Task statement: In the copy you make, keep each entry exactly as it is and leave out all images.
==*==
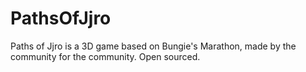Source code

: # PathsOfJjro
Paths of Jjro is a 3D game based on Bungie's Marathon, made by the community for the community. Open sourced.
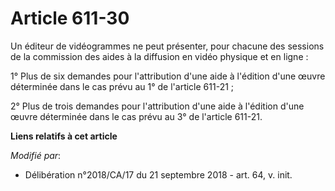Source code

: # Article 611-30

Un éditeur de vidéogrammes ne peut présenter, pour chacune des sessions de la commission des aides à la diffusion en vidéo
physique et en ligne :

1° Plus de six demandes pour l'attribution d'une aide à l'édition d'une œuvre déterminée dans le cas prévu au 1° de l'article
611-21 ;

2° Plus de trois demandes pour l'attribution d'une aide à l'édition d'une œuvre déterminée dans le cas prévu au 3° de
l'article 611-21.

**Liens relatifs à cet article**

_Modifié par_:

  - Délibération n°2018/CA/17 du 21 septembre 2018 - art. 64, v. init.
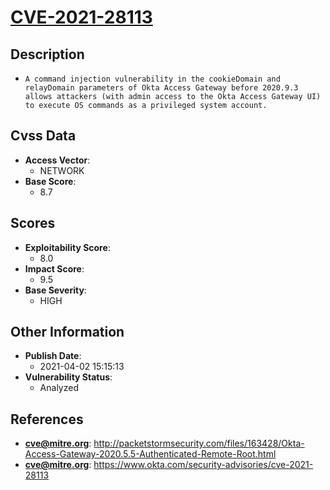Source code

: 
# [CVE-2021-28113](http://packetstormsecurity.com/files/163428/Okta-Access-Gateway-2020.5.5-Authenticated-Remote-Root.html)

## Description

- `A command injection vulnerability in the cookieDomain and relayDomain parameters of Okta Access Gateway before 2020.9.3 allows attackers (with admin access to the Okta Access Gateway UI) to execute OS commands as a privileged system account.`

## Cvss Data

- **Access Vector**:
  - NETWORK
- **Base Score**:
  - 8.7

## Scores

- **Exploitability Score**:
  - 8.0
- **Impact Score**:
  - 9.5
- **Base Severity**:
  - HIGH

## Other Information

- **Publish Date**:
  - 2021-04-02 15:15:13
- **Vulnerability Status**:
  - Analyzed

## References

- **cve@mitre.org**: http://packetstormsecurity.com/files/163428/Okta-Access-Gateway-2020.5.5-Authenticated-Remote-Root.html
- **cve@mitre.org**: https://www.okta.com/security-advisories/cve-2021-28113

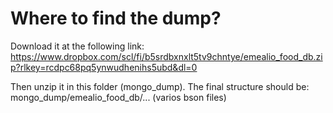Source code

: # Where to find the dump?

Download it at the following link:
https://www.dropbox.com/scl/fi/b5srdbxnxlt5tv9chntye/emealio_food_db.zip?rlkey=rcdpc68pq5ynwudhenihs5ubd&dl=0

Then unzip it in this folder (mongo_dump).
The final structure should be:
mongo_dump/emealio_food_db/... (varios bson files)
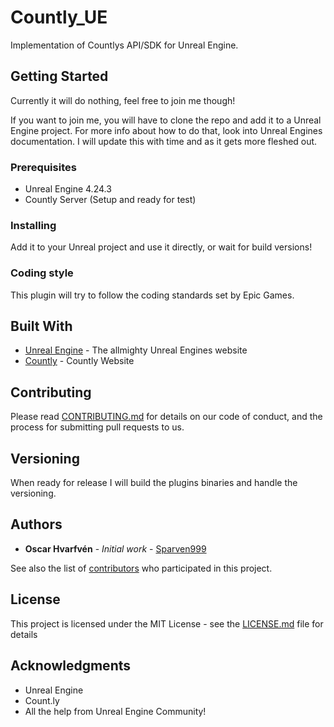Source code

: # Countly_UE

Implementation of Countlys API/SDK for Unreal Engine. 

## Getting Started

Currently it will do nothing, feel free to join me though! 

If you want to join me, you will have to clone the repo and add it to a Unreal Engine project.
For more info about how to do that, look into Unreal Engines documentation. I will update this with time and as it gets more fleshed out. 

### Prerequisites

* Unreal Engine 4.24.3
* Countly Server (Setup and ready for test)

### Installing

Add it to your Unreal project and use it directly, or wait for build versions! 

### Coding style

This plugin will try to follow the coding standards set by Epic Games. 

## Built With

* [Unreal Engine](https://www.unrealengine.com/en-US/) - The allmighty Unreal Engines website
* [Countly](https://count.ly/) - Countly Website

## Contributing

Please read [CONTRIBUTING.md](https://github.com/Sparven999/Countly_UE/blob/master/CONTRIBUTING.md) for details on our code of conduct, and the process for submitting pull requests to us.

## Versioning

When ready for release I will build the plugins binaries and handle the versioning.

## Authors

* **Oscar Hvarfvén** - *Initial work* - [Sparven999](https://github.com/Sparven999)

See also the list of [contributors](https://github.com/your/project/contributors) who participated in this project.

## License

This project is licensed under the MIT License - see the [LICENSE.md](LICENSE.md) file for details

## Acknowledgments

* Unreal Engine
* Count.ly 
* All the help from Unreal Engine Community!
==*==
The answer:
Source code

: # PathsOfJjro
Paths of Jjro is a 3D game based on Bungie's Marathon, made by the community for the community. Open sourced.
Source code

: # Article 611-30

Un éditeur de vidéogrammes ne peut présenter, pour chacune des sessions de la commission des aides à la diffusion en vidéo
physique et en ligne :

1° Plus de six demandes pour l'attribution d'une aide à l'édition d'une œuvre déterminée dans le cas prévu au 1° de l'article
611-21 ;

2° Plus de trois demandes pour l'attribution d'une aide à l'édition d'une œuvre déterminée dans le cas prévu au 3° de
l'article 611-21.

**Liens relatifs à cet article**

_Modifié par_:

  - Délibération n°2018/CA/17 du 21 septembre 2018 - art. 64, v. init.
Source code

: 
# [CVE-2021-28113](http://packetstormsecurity.com/files/163428/Okta-Access-Gateway-2020.5.5-Authenticated-Remote-Root.html)

## Description

- `A command injection vulnerability in the cookieDomain and relayDomain parameters of Okta Access Gateway before 2020.9.3 allows attackers (with admin access to the Okta Access Gateway UI) to execute OS commands as a privileged system account.`

## Cvss Data

- **Access Vector**:
  - NETWORK
- **Base Score**:
  - 8.7

## Scores

- **Exploitability Score**:
  - 8.0
- **Impact Score**:
  - 9.5
- **Base Severity**:
  - HIGH

## Other Information

- **Publish Date**:
  - 2021-04-02 15:15:13
- **Vulnerability Status**:
  - Analyzed

## References

- **cve@mitre.org**: http://packetstormsecurity.com/files/163428/Okta-Access-Gateway-2020.5.5-Authenticated-Remote-Root.html
- **cve@mitre.org**: https://www.okta.com/security-advisories/cve-2021-28113

Source code

: # Where to find the dump?

Download it at the following link:
https://www.dropbox.com/scl/fi/b5srdbxnxlt5tv9chntye/emealio_food_db.zip?rlkey=rcdpc68pq5ynwudhenihs5ubd&dl=0

Then unzip it in this folder (mongo_dump).
The final structure should be:
mongo_dump/emealio_food_db/... (varios bson files)
Source code

: # Countly_UE

Implementation of Countlys API/SDK for Unreal Engine. 

## Getting Started

Currently it will do nothing, feel free to join me though! 

If you want to join me, you will have to clone the repo and add it to a Unreal Engine project.
For more info about how to do that, look into Unreal Engines documentation. I will update this with time and as it gets more fleshed out. 

### Prerequisites

* Unreal Engine 4.24.3
* Countly Server (Setup and ready for test)

### Installing

Add it to your Unreal project and use it directly, or wait for build versions! 

### Coding style

This plugin will try to follow the coding standards set by Epic Games. 

## Built With

* [Unreal Engine](https://www.unrealengine.com/en-US/) - The allmighty Unreal Engines website
* [Countly](https://count.ly/) - Countly Website

## Contributing

Please read [CONTRIBUTING.md](https://github.com/Sparven999/Countly_UE/blob/master/CONTRIBUTING.md) for details on our code of conduct, and the process for submitting pull requests to us.

## Versioning

When ready for release I will build the plugins binaries and handle the versioning.

## Authors

* **Oscar Hvarfvén** - *Initial work* - [Sparven999](https://github.com/Sparven999)

See also the list of [contributors](https://github.com/your/project/contributors) who participated in this project.

## License

This project is licensed under the MIT License - see the [LICENSE.md](LICENSE.md) file for details

## Acknowledgments

* Unreal Engine
* Count.ly 
* All the help from Unreal Engine Community!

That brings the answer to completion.